Jessie-“Kenz.” Jessie said she had mixed feelings in her voice and I could feel them as she spoke, I could feel she felt pain, joy and relief. Jessie was still crying so I knew it would be hard for me to understand what she was about to say but I already knew what she was going to say.

Kenzie-“Jess, I will never do that again, I’m sorry.” I apologised to Jessie for all I had put her through. I know how I would feel if the situation had reversed and Jessie was the one up there whilst I was trying to call her down.

We sat in silence for a few hours before it begun to get dark, I could hear Jessie on the phone to someone getting them to come and pick us up but I had no clue who it was.
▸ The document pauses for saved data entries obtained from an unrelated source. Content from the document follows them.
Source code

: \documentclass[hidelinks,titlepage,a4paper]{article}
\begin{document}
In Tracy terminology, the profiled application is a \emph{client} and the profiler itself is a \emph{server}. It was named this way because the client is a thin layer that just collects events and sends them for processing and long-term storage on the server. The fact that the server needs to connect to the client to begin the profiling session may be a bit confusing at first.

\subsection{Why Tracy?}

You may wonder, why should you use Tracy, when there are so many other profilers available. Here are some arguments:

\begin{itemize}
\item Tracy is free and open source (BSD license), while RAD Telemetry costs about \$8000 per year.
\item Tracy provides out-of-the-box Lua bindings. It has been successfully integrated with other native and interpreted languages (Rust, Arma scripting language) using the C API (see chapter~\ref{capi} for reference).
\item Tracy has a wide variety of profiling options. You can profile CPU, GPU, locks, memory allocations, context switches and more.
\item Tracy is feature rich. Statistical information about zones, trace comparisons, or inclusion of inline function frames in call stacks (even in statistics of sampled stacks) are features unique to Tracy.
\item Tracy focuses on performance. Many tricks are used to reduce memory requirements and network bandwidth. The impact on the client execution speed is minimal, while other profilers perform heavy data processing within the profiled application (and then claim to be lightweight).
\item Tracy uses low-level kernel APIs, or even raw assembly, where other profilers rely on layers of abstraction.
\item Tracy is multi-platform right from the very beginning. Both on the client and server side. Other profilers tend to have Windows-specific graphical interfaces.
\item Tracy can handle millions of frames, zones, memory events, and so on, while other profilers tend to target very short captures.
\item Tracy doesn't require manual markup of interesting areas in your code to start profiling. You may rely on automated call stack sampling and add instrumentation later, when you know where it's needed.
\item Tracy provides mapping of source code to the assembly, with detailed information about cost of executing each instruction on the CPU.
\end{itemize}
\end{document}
Me and Jessie was stood on a street corner, I don’t know what street it was but I remembered it from when I was running down here earlier trying to escape Jessie, well trying to escape everything really, most importantly life.

Eventually a car pulled up and I could see Holly’s red afro through the window screen as she was smiling brightly at us. I saw Holly’s face fall as she saw the red bags around both of our eyes. Jessie gave Holly the daggering look as if to say don’t say a word, but Holly was a worrier, if Jessie didn’t tell her anything Holly would just panic and assume something terrible had happened. Well it nearly did, I nearly made a permanent decision to a temporary problem. I was sure I did make it. I knew I had jumped and it was what I wanted; I knew I wasn’t day dreaming it was all too real.
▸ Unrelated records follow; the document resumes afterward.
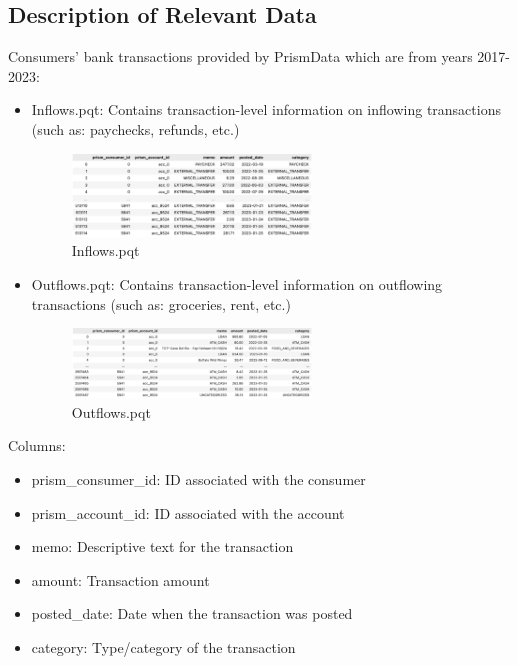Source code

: \documentclass[12pt,letterpaper]{article}
\begin{document}
\subsection{Description of Relevant Data}
{Consumers' bank transactions provided by PrismData which are from years 2017-2023:}
\begin{itemize}
    \item {Inflows.pqt: Contains transaction-level information on inflowing transactions (such as: paychecks, refunds, etc.)}
    \begin{figure}[H]
        \centering
        \includegraphics[width=0.6\textwidth]{figure/inflows.png}
        \caption{Inflows.pqt}
        \label{fig:enter-label}
    \end{figure}
    
    \item {Outflows.pqt: Contains transaction-level information on outflowing transactions (such as: groceries, rent, etc.)}
    \begin{figure}[H]
        \centering
        \includegraphics[width=0.6\textwidth]{figure/outflows.png}
        \caption{Outflows.pqt}
        \label{fig:enter-label}
    \end{figure}
    
\end{itemize}
Columns:
\begin{itemize}
    \item {prism\_consumer\_id: ID associated with the consumer}
    \item {prism\_account\_id: ID associated with the account}
    \item {memo: Descriptive text for the transaction}
    \item {amount: Transaction amount}
    \item {posted\_date: Date when the transaction was posted}
    \item {category: Type/category of the transaction}
\end{itemize}
\end{document}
As soon as I and Jessie climbed in the back of the car Holly’s face turned to the both of us.

Holly-“What’s wrong, what’s happened are you both okay.”
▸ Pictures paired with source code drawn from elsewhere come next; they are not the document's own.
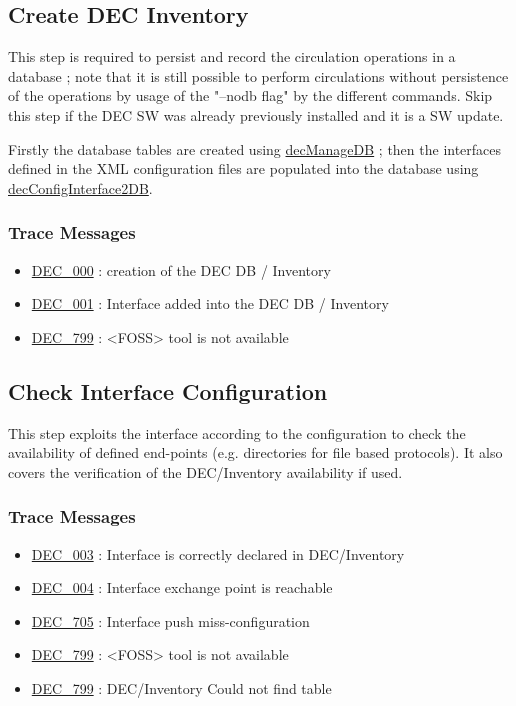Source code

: \documentclass[dec_sum_main.tex]{subfiles}
\begin{document}
\subsection{Create DEC Inventory}
This step is required to persist and record the circulation operations in a database ; note that it is still possible to perform circulations without persistence of the operations by usage of the "--nodb flag" by the different commands. Skip this step if the DEC SW was already previously installed and it is a SW update.\newline

\par 
\noindent
Firstly the database tables are created using \hyperref[decManageDB]{decManageDB} ; then the interfaces defined in the XML configuration files are populated into the database using \hyperref[decConfigInterface2DB]{decConfigInterface2DB}.

\subsubsection{Trace Messages}

\begin{itemize}
    \item \hyperref[DEC000]{DEC\_000} : creation of the DEC DB / Inventory
    \item \hyperref[DEC001]{DEC\_001} : Interface added into the DEC DB / Inventory
    \item \hyperref[DEC799]{DEC\_799} : <FOSS> tool is not available
\end{itemize}

\subsection{Check Interface Configuration}
This step exploits the interface according to the configuration to check the availability of defined end-points (e.g. directories for file based protocols). It also covers the verification of the DEC/Inventory availability if used.

\subsubsection{Trace Messages}

\begin{itemize}
    \item \hyperref[DEC003]{DEC\_003} : Interface is correctly declared in DEC/Inventory
    \item \hyperref[DEC004]{DEC\_004} : Interface exchange point is reachable
    \item \hyperref[DEC705]{DEC\_705} : Interface push miss-configuration 
    \item \hyperref[DEC799]{DEC\_799} : <FOSS> tool is not available 
    \item \hyperref[DEC799]{DEC\_799} : DEC/Inventory Could not find table
\end{itemize}
\end{document}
Jessie-“It doesn’t matter Holly we’re both fine, please can you just drive.” Jessie snapped at Holly, which I didn’t think was fair, I mean I know Jessie probably thought I didn’t want anyone to know, but that was the complete opposite, what I had just experienced could save a lot of people, I knew my story probably wouldn’t benefit Holly in any way, but I knew there had to be a start, a first person who I shared it with, and I trusted Holly and I knew Jessie did, so why not.

Kenzie-“Jessie, it’s fine, you can tell her.”

Jessie-“No Kenzie I said we’re fine.” Jessie hardly ever called me Kenzie, only when she was asking me to do something or when she was angry at me, it was always ‘Kenz’ to Jessie, it was like she had just switched, and so did I. I went from feeling like the luckiest person on earth that had just been given a second chance to someone who felt like they wished they didn’t have the second chance at all.

Kenzie-“Why Jessie? Are you embarrassed that you have a suicidal sister?” I snapped at her, tears falling down my face.

Kenzie-“I’ll walk home.” I said as I opened the car door and walked out, slamming the door behind me, I could hear Holly shouting something behind me, it sounded like she was pleading with me to get back in the car, but Jessie stayed mute.

Jessie’s POV.

I couldn’t help but think Kenzie was the one who was embarrassed of me, I mean she wanted people to know about her suicidal attempt, but she wanted no one to know about me being her sister. I realised now they were two completely different things, and I just had to accept I didn’t know the way Kenzie was feeling, no one did. I just had to trust her and let her get on with whatever she felt she needed to do. I knew Kenzie and once she had something in her head she hardly ever changed it, she was very stubborn, which is why I’m so proud of her for listening, for getting down of that roof when I thought she was gone. I was ready to catch her; it was all planned out in my head. That was strange; I knew there must have been more to it. Saying this, I knew she wouldn’t get back in the car with me in it.

Jessie-“Holly, go get her, I’ll walk, take her back to mine and make sure you don’t leave her there till I get back. Promise me you won’t leave her.” My eyes daggered into Holly’s so she knew I meant what I was saying.

Holly-“Okay Jessie I promise.”

                                                  Kenzie’s POV.     

I could hear the car behind me coming closer and closer, I didn’t want to get in though, I knew she would try and make me. However maybe I didn’t know better than anyone else, maybe I should stop being so stubborn, everything that was hurting me, I was letting hurt the people around me too, the people I loved. I was glad Jessie saw my cuts, Jessie was there to save me, and maybe Jessie knew more than I did and had her reasons for wanted me to keep it to myself. Holly wound her window down as she stuck her head out.

Holly-“Jessie’s walking and you’re coming with me.” Holly smiled as she wound her window up. She said it like she knew I wouldn’t argue with her, and I didn’t I just jumped inside.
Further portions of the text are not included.